Instructions to follow:
The whole of the data is to be returned without a single change.

Material provided:
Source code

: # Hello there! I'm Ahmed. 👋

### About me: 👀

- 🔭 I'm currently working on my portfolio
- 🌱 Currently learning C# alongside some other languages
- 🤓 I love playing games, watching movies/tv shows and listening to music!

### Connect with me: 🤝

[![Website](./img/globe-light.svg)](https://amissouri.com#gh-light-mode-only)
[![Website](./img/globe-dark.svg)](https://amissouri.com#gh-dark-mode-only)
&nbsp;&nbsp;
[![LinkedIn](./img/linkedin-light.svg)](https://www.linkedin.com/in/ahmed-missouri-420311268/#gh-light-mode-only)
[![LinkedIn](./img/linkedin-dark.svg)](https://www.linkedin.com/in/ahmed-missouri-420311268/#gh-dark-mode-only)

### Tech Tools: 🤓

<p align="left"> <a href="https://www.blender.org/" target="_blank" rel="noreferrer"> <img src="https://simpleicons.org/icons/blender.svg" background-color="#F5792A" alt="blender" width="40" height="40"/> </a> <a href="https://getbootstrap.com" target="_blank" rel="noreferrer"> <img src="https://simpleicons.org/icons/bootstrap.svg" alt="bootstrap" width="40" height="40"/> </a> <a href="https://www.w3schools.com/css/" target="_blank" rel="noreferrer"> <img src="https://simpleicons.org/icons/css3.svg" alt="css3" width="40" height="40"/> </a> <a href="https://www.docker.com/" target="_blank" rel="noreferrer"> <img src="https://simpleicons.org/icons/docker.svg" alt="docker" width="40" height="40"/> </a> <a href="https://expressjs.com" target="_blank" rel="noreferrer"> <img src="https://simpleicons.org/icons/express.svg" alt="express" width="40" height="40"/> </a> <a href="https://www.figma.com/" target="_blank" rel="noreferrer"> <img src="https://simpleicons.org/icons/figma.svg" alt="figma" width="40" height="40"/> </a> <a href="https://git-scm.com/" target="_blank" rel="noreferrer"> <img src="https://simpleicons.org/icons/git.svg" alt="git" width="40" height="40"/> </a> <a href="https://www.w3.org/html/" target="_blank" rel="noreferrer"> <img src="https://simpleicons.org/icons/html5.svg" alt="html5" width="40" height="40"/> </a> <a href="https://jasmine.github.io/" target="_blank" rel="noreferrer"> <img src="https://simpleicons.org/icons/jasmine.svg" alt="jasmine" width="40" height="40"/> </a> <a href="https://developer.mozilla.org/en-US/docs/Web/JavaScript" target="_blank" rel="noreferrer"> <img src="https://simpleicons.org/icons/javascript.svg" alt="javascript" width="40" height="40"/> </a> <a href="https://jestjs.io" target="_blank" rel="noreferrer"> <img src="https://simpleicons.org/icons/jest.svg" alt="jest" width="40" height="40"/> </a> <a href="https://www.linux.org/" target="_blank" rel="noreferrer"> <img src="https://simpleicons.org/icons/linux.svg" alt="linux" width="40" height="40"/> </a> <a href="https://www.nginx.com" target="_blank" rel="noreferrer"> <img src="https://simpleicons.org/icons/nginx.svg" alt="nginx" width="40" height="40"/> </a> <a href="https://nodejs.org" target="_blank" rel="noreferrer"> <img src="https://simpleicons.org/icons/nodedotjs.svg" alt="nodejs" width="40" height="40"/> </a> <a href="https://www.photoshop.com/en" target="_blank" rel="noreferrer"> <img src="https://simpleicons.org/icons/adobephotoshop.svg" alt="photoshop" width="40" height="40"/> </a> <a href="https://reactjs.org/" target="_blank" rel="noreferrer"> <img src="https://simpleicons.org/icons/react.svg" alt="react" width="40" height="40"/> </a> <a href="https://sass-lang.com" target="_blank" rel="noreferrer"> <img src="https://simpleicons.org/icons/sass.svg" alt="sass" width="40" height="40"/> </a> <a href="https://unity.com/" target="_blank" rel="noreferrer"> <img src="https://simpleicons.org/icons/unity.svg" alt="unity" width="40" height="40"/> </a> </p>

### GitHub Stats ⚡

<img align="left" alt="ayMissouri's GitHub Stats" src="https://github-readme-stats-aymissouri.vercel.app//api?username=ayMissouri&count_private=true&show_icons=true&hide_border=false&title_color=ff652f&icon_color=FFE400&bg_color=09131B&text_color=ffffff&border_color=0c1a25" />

Output for this task:
Source code

: # Hello there! I'm Ahmed. 👋

### About me: 👀

- 🔭 I'm currently working on my portfolio
- 🌱 Currently learning C# alongside some other languages
- 🤓 I love playing games, watching movies/tv shows and listening to music!

### Connect with me: 🤝

[![Website](./img/globe-light.svg)](https://amissouri.com#gh-light-mode-only)
[![Website](./img/globe-dark.svg)](https://amissouri.com#gh-dark-mode-only)
&nbsp;&nbsp;
[![LinkedIn](./img/linkedin-light.svg)](https://www.linkedin.com/in/ahmed-missouri-420311268/#gh-light-mode-only)
[![LinkedIn](./img/linkedin-dark.svg)](https://www.linkedin.com/in/ahmed-missouri-420311268/#gh-dark-mode-only)

### Tech Tools: 🤓

<p align="left"> <a href="https://www.blender.org/" target="_blank" rel="noreferrer"> <img src="https://simpleicons.org/icons/blender.svg" background-color="#F5792A" alt="blender" width="40" height="40"/> </a> <a href="https://getbootstrap.com" target="_blank" rel="noreferrer"> <img src="https://simpleicons.org/icons/bootstrap.svg" alt="bootstrap" width="40" height="40"/> </a> <a href="https://www.w3schools.com/css/" target="_blank" rel="noreferrer"> <img src="https://simpleicons.org/icons/css3.svg" alt="css3" width="40" height="40"/> </a> <a href="https://www.docker.com/" target="_blank" rel="noreferrer"> <img src="https://simpleicons.org/icons/docker.svg" alt="docker" width="40" height="40"/> </a> <a href="https://expressjs.com" target="_blank" rel="noreferrer"> <img src="https://simpleicons.org/icons/express.svg" alt="express" width="40" height="40"/> </a> <a href="https://www.figma.com/" target="_blank" rel="noreferrer"> <img src="https://simpleicons.org/icons/figma.svg" alt="figma" width="40" height="40"/> </a> <a href="https://git-scm.com/" target="_blank" rel="noreferrer"> <img src="https://simpleicons.org/icons/git.svg" alt="git" width="40" height="40"/> </a> <a href="https://www.w3.org/html/" target="_blank" rel="noreferrer"> <img src="https://simpleicons.org/icons/html5.svg" alt="html5" width="40" height="40"/> </a> <a href="https://jasmine.github.io/" target="_blank" rel="noreferrer"> <img src="https://simpleicons.org/icons/jasmine.svg" alt="jasmine" width="40" height="40"/> </a> <a href="https://developer.mozilla.org/en-US/docs/Web/JavaScript" target="_blank" rel="noreferrer"> <img src="https://simpleicons.org/icons/javascript.svg" alt="javascript" width="40" height="40"/> </a> <a href="https://jestjs.io" target="_blank" rel="noreferrer"> <img src="https://simpleicons.org/icons/jest.svg" alt="jest" width="40" height="40"/> </a> <a href="https://www.linux.org/" target="_blank" rel="noreferrer"> <img src="https://simpleicons.org/icons/linux.svg" alt="linux" width="40" height="40"/> </a> <a href="https://www.nginx.com" target="_blank" rel="noreferrer"> <img src="https://simpleicons.org/icons/nginx.svg" alt="nginx" width="40" height="40"/> </a> <a href="https://nodejs.org" target="_blank" rel="noreferrer"> <img src="https://simpleicons.org/icons/nodedotjs.svg" alt="nodejs" width="40" height="40"/> </a> <a href="https://www.photoshop.com/en" target="_blank" rel="noreferrer"> <img src="https://simpleicons.org/icons/adobephotoshop.svg" alt="photoshop" width="40" height="40"/> </a> <a href="https://reactjs.org/" target="_blank" rel="noreferrer"> <img src="https://simpleicons.org/icons/react.svg" alt="react" width="40" height="40"/> </a> <a href="https://sass-lang.com" target="_blank" rel="noreferrer"> <img src="https://simpleicons.org/icons/sass.svg" alt="sass" width="40" height="40"/> </a> <a href="https://unity.com/" target="_blank" rel="noreferrer"> <img src="https://simpleicons.org/icons/unity.svg" alt="unity" width="40" height="40"/> </a> </p>

### GitHub Stats ⚡

<img align="left" alt="ayMissouri's GitHub Stats" src="https://github-readme-stats-aymissouri.vercel.app//api?username=ayMissouri&count_private=true&show_icons=true&hide_border=false&title_color=ff652f&icon_color=FFE400&bg_color=09131B&text_color=ffffff&border_color=0c1a25" />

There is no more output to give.